Detecting and determining clusters present in a certain sample has been an important concern, among researchers from different fields, for a long time. In particular, assessing whether the clusters are statistically significant, is a question that has been asked by a number of experimenters. Recently, this question arose again in a study in maize genetics, where determining the significance of clusters is crucial as a primary step in the identification of a genome-wide collection of mutants that may affect the kernel composition.Although several efforts have been made in this direction, not much has been done with the aim of developing an actual hypothesis test in order to assess the significance of clusters.

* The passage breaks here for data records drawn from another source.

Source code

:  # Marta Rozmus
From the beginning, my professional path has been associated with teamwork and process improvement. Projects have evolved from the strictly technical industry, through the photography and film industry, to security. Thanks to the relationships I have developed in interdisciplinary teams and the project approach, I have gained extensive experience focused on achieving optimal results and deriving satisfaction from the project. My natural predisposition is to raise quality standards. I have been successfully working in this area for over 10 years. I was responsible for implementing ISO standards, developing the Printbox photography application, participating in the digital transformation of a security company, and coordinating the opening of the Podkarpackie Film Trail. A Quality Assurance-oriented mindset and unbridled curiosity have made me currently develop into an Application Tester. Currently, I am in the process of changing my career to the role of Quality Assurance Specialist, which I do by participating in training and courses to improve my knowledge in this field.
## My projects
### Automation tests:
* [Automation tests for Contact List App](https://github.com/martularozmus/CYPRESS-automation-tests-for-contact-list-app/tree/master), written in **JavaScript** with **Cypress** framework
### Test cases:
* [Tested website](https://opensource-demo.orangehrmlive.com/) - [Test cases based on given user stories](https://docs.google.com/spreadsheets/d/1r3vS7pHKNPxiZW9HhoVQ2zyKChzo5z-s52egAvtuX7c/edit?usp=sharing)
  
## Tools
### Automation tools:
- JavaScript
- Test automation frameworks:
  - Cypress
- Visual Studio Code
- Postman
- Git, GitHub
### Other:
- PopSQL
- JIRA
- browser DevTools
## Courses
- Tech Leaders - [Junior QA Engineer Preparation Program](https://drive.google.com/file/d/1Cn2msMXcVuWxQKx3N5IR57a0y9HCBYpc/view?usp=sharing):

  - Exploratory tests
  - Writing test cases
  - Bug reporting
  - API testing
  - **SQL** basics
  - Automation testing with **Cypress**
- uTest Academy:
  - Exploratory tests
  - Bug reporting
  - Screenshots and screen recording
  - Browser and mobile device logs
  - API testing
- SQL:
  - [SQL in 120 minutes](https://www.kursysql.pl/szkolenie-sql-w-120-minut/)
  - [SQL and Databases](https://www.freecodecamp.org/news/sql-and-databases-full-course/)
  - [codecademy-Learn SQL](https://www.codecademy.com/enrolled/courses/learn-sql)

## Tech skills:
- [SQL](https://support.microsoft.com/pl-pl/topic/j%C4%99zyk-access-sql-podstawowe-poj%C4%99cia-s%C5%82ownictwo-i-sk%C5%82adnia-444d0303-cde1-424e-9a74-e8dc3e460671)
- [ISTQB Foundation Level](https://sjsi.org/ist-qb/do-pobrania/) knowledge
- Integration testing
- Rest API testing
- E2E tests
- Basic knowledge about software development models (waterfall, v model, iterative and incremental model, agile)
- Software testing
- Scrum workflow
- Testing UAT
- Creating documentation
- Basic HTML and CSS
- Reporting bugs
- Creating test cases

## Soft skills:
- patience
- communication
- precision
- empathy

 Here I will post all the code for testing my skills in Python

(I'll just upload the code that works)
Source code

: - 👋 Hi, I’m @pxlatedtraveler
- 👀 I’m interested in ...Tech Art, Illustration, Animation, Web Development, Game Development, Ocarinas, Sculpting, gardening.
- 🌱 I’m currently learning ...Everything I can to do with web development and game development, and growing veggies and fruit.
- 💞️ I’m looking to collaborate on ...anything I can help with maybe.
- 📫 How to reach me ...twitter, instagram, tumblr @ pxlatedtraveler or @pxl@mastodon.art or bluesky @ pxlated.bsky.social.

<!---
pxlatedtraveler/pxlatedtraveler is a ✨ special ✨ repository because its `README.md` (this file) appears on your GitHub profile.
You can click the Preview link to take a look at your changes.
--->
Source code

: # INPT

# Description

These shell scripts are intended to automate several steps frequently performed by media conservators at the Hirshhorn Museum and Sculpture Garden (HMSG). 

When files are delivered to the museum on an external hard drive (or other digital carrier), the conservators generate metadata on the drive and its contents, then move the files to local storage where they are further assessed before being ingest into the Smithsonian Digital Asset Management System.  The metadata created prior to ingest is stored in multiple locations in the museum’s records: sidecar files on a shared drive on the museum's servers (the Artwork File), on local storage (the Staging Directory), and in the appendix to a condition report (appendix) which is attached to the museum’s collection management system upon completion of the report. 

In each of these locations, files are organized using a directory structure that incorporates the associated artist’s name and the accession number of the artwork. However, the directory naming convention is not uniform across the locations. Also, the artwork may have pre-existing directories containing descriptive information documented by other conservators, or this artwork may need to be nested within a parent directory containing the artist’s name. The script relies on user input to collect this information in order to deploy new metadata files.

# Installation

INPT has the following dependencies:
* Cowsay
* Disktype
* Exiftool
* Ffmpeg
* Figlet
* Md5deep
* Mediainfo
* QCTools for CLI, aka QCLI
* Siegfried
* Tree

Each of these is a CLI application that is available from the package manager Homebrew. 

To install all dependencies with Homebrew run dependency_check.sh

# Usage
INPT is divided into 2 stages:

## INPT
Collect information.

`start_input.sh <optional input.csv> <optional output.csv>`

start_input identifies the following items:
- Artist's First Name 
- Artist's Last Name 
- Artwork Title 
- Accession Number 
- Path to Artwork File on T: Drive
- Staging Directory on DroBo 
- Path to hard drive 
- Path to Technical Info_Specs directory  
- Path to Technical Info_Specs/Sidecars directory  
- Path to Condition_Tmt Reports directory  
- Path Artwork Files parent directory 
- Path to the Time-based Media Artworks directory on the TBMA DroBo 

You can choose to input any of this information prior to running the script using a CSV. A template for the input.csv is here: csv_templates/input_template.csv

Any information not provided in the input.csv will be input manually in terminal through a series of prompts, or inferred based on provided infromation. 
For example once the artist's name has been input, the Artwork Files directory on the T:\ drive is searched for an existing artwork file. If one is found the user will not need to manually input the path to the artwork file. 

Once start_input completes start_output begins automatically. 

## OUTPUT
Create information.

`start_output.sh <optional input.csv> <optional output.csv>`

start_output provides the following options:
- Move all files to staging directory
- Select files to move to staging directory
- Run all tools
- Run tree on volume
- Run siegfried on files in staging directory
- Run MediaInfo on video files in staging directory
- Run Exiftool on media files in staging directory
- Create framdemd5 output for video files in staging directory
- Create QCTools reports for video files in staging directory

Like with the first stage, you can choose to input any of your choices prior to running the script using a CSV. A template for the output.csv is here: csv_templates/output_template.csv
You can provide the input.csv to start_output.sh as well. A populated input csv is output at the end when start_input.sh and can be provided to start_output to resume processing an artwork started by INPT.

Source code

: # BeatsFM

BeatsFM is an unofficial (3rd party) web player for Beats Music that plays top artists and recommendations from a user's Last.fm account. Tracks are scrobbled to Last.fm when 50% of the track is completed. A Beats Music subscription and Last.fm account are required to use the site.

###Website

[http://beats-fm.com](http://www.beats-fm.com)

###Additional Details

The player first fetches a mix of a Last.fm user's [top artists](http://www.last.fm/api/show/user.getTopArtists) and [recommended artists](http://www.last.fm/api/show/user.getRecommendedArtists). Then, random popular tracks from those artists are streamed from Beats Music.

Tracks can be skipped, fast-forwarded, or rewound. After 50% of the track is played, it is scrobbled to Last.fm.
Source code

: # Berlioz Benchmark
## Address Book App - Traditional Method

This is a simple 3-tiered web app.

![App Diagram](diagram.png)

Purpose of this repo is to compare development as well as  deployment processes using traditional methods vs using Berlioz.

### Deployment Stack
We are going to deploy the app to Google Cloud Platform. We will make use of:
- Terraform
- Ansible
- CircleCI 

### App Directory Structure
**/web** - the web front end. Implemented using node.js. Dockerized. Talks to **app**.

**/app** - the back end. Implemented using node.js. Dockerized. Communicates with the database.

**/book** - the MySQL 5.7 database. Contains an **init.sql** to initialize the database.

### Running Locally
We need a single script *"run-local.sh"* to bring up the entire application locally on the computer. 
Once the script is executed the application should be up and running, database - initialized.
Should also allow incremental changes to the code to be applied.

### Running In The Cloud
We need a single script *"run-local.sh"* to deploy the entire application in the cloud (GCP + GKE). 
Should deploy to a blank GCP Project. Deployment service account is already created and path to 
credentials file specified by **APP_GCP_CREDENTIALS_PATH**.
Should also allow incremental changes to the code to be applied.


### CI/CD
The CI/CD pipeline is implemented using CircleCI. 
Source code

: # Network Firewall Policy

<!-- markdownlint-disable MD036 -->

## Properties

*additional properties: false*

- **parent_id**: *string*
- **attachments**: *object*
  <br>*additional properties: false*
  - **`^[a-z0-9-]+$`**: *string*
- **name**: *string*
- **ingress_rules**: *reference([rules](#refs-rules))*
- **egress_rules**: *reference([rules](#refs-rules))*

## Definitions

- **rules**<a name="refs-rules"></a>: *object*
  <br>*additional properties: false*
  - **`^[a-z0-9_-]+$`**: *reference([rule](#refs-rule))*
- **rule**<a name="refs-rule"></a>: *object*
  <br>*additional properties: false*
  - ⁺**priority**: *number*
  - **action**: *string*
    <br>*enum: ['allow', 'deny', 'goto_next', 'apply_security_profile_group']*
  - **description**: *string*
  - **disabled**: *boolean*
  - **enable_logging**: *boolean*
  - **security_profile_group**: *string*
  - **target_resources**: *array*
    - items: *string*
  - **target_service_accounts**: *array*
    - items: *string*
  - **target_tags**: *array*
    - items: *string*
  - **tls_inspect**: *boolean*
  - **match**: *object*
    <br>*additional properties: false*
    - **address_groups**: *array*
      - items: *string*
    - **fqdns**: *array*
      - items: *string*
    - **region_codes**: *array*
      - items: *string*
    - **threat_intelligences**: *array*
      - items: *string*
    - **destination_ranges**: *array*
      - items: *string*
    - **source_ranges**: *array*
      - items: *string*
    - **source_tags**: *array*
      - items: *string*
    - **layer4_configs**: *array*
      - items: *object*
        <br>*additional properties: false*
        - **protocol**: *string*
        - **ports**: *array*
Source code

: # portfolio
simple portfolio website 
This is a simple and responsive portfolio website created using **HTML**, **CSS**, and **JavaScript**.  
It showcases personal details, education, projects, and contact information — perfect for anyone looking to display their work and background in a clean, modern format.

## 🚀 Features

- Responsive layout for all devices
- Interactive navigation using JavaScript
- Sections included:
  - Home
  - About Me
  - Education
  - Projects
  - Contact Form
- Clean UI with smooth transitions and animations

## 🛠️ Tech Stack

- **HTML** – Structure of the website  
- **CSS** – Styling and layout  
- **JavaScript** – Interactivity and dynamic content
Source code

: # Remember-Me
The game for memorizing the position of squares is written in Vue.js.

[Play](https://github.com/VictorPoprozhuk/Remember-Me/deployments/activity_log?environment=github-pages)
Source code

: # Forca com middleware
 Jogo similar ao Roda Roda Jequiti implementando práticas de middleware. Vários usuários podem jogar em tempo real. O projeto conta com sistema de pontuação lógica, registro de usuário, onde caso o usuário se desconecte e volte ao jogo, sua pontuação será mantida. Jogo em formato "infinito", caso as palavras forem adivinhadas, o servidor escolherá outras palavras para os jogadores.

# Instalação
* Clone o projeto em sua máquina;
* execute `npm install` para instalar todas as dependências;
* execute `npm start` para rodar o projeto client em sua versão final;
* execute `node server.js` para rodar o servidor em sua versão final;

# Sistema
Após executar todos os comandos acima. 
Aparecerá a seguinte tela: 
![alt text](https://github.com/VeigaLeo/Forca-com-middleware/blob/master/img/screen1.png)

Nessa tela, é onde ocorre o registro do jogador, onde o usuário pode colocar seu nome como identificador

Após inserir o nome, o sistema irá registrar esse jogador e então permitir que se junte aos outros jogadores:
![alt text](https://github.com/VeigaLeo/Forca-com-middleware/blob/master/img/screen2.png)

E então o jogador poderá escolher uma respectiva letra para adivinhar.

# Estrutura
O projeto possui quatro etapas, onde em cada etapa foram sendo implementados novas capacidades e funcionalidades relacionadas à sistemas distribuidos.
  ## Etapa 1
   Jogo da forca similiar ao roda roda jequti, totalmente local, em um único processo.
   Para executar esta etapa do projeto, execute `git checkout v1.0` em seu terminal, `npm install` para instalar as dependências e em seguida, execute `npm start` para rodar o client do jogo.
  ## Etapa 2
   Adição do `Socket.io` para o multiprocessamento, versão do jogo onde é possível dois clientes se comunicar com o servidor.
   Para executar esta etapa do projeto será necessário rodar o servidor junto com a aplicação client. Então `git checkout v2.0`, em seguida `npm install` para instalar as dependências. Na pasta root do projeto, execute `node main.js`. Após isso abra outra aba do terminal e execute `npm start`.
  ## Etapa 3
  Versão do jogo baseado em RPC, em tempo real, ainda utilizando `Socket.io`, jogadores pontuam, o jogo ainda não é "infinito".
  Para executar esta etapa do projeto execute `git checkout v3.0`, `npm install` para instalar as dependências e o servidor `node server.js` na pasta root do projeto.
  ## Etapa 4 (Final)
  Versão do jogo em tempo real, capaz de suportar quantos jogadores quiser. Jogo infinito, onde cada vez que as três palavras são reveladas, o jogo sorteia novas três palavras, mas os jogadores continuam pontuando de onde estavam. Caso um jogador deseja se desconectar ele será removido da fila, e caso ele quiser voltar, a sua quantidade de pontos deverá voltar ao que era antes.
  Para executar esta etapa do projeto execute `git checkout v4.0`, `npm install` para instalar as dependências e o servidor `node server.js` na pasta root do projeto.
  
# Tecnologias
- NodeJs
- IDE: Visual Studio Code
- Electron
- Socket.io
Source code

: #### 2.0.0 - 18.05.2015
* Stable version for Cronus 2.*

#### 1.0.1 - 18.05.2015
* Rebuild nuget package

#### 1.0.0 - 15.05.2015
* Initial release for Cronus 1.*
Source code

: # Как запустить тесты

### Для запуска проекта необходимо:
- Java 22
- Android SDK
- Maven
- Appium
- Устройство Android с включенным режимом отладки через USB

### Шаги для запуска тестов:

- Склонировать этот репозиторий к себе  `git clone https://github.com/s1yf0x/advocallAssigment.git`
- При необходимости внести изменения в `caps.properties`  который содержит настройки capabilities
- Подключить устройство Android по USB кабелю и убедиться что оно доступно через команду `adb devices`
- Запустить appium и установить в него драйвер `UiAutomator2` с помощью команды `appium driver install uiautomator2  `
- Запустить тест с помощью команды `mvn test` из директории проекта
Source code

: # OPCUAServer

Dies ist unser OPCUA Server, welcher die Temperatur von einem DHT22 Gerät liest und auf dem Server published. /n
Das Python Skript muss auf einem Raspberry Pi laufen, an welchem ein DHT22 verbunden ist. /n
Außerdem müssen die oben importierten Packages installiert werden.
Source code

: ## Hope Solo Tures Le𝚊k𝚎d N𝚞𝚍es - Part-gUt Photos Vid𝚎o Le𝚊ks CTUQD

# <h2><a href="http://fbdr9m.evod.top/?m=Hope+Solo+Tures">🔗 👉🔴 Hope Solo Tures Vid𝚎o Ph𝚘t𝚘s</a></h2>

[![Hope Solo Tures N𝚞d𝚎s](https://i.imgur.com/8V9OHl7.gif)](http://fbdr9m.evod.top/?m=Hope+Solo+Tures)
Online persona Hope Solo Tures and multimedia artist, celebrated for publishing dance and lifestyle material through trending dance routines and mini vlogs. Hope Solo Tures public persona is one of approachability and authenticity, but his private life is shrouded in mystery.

In this paper, we propose a new methodology that allows the examination of the hypothesis test H(0) : κ=1 vs. H(1) : κ=k, where κ denotes the number of clusters present in a certain population. Our procedure, based on Bayesian tools, permits us to obtain closed form expressions for the posterior probabilities corresponding to the null hypothesis. From here, we calibrate our results by estimating the frequentist null distribution of the posterior probabilities in order to obtain the p-values associated with the observed posterior probabilities. In most cases, actual evaluation of the posterior probabilities is computationally intensive and several algorithms have been discussed in the literature. Here, we propose a simple estimation procedure, based on MCMC techniques, that permits an efficient and easily implementable evaluation of the test. Finally, we present simulation studies that support our conclusions, and we apply our method to the analysis of NIR spectroscopy data coming from the genetic study that motivated this work.

本刊更多论文

测试是否存在群集。

长期以来，在不同领域的研究人员中，检测和确定某个样本中存在的簇一直是一个重要的问题。特别是，评估集群是否具有统计意义，这是许多实验者提出的问题。最近，这个问题在玉米遗传学的一项研究中再次出现，其中确定簇的重要性是鉴定可能影响籽粒组成的全基因组突变体的关键一步。尽管在这个方向上已经做出了一些努力，但为了评估聚类的重要性而开发一个实际的假设检验的目标却做得不多。在本文中，我们提出了一种新的方法，允许对假设检验H(0): κ=1与H(1): κ=k进行检验，其中κ表示在某一种群中存在的簇数。我们的程序，基于贝叶斯工具，允许我们获得后验概率对应于零假设的封闭形式表达式。从这里开始，我们通过估计后验概率的频率零分布来校准我们的结果，以便获得与观察到的后验概率相关的p值。在大多数情况下，后验概率的实际评估是计算密集型的，文献中已经讨论了几种算法。在这里，我们提出了一个简单的评估过程，基于MCMC技术，允许一个有效的和容易实现的测试评估。最后，我们提出了支持我们结论的模拟研究，并将我们的方法应用于分析来自基因研究的近红外光谱数据，这些数据推动了这项工作。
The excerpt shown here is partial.